Die Arabische Halbinsel war in der Zeit des Propheten eine Region, in der es Menschen völlig unterschiedlichen Glaubens gab. Es gab Christen, Juden, Zoroastrier, Götzendiener und noch andere, die mit gar keiner Religion in Verbindung standen. Wenn man das Leben des Propheten betrachtet, findet man zahlreiche Beispiele, die den hohen Grad der Toleranz zeigen, die er Andersgläubigen gegenüber gezeigt hat.
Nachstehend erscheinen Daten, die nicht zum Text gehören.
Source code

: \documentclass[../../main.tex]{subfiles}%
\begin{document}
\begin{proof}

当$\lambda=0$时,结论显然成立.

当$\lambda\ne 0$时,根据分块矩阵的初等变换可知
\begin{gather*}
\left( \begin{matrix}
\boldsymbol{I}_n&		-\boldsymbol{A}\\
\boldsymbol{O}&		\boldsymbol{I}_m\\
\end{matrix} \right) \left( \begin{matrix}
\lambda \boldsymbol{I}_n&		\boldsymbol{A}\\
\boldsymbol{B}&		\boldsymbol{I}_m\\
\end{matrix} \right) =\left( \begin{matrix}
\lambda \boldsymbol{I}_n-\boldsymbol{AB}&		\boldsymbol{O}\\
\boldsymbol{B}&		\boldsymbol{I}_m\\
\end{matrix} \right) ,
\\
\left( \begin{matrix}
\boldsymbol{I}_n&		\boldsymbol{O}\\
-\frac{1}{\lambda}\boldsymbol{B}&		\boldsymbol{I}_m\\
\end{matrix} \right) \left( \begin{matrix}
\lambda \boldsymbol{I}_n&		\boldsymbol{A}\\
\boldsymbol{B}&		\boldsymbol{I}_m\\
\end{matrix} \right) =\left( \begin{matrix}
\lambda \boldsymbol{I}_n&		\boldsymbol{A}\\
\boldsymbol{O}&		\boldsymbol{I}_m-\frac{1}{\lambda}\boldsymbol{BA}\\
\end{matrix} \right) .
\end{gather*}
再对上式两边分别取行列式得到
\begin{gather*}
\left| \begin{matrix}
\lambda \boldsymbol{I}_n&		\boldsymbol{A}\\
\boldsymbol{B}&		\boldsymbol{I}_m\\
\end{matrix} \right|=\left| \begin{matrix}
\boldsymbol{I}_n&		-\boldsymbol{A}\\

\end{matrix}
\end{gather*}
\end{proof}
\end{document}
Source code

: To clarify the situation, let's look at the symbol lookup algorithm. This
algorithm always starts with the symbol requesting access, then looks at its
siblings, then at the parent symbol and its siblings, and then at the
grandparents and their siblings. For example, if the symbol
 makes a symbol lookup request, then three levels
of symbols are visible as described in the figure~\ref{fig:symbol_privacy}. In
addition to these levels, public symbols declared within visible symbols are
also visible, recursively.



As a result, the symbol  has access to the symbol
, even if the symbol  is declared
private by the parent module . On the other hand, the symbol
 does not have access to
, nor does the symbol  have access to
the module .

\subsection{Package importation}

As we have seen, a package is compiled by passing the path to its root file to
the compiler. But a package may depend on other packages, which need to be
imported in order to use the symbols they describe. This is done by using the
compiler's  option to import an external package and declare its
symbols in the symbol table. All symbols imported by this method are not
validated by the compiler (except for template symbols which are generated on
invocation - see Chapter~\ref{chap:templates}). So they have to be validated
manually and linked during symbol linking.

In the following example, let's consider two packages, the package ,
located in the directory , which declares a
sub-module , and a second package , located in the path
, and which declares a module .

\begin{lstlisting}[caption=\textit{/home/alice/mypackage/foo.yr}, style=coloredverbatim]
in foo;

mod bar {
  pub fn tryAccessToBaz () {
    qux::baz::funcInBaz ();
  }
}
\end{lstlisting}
Um diese Toleranz zu verstehen und zu beurteilen, muss man die Zeitspanne betrachten, in der der Islam ein formaler Staat war, mit den besonderen Gesetzen, die der Prophet im Einklang mit den Lehren der Religion festgelegt hat. Obwohl man auch viele Beispiele für die Toleranz, die der Prophet in den dreizehn Jahren seines Aufenthalts in Mekka zeigte, finden kann, könnte man unrichtigerweise auf den Gedanken kommen, dass dies nur geschah, um das Ansehen der Muslime und den gesellschaftlichen Status des Islam allgemein zu heben. Aus diesem Grund beschränkt sich diese Diskussion auf die Zeitspanne, die mit der Auswanderung des Propheten nach Medina begann und zu der die Gründung des Staats geschah.
Die Sahiefah
Das beste Beispiel für die Toleranz, die der Prophet gegenüber anderen Religionen zeigte, ist möglicherweise die Konstitution selbst, die von den frühen Historikern ´Sahiefah´genannt wurde.[1] Als der Prophet nach Medina auswanderte, endete seine Rolle als bloßer religiöser Führer; er war jetzt politischer Führer eines Staates, regiert nach den Richtlinien des Islam, die verlangten, dass klare Gesetze für die Regierung festgelegt wurden, um Harmonie und Stabilität in einer Gesellschaft zu sichern, die zuvor durch Jahrzehnte lange Kämpfe verwirrt gewesen war, solche Gesetze, die ein friedliches Miteinander von Muslimen, Juden, Christen und Götzendienern garanierten. Aus diesem Grunde legte der Prophet eine ´Konstitution´ fest, in der die Verantwortlichkeiten aller Gruppen, die in Medina weilten, deren Verpflichtungen untereinander und bestimmte Einschränkungen, die jeder auferlegt wurden, enthielt. Alle Gruppen mußten dem gehorchen, was darin festgelegt wurde, und jeglicher Bruch von Gesetzen wurde als Verrat betrachtet.
Eine Nation
Der erste Artikel der Verfassung besagte, dass alle Bewohner Medinas, die Muslime ebenso wie diejenigen von den Juden, Christen und Götzendienern, die den Pakt eingegangen waren, "eine Nation unter Ausschluß aller anderen" bildeten. Alle wurden als Bewohner und Mitglieder der Gesellschaft Medinas betrachtet, ungeachtet ihrer Religion, Rasse oder Abstammung. Menschen anderen Glaubens wurden vor Schaden genauso beschützt wie die Muslime, wie ein anderer Artikel vorschreibt: "den Juden, die uns folgen, steht Hilfe und Gleichheit zu. Keinem soll Schaden zugefügt werden, noch soll seinen Widersachern geholfen werden". Zuvor hatte jeder Stamm seine eigenen Bündnisse und Feinde innerhalb und außerhalb Medinas gehabt. Der Prophet sammelte diese unterschiedlichen Stämme unter einem System der Regierung, das die früheren Bündnisse zwischen jenen einzelnen Stämmen aufrecht erhielt. Alle Stämme mußten als ein Ganzes handeln, ohne die individuellen Bündnisse zu beachten. Jeder Angriff auf eine andere Religion oder einen anderen Stamm wurde als Angriff auf den Staat betrachtet und ebenfalls auf die Muslime.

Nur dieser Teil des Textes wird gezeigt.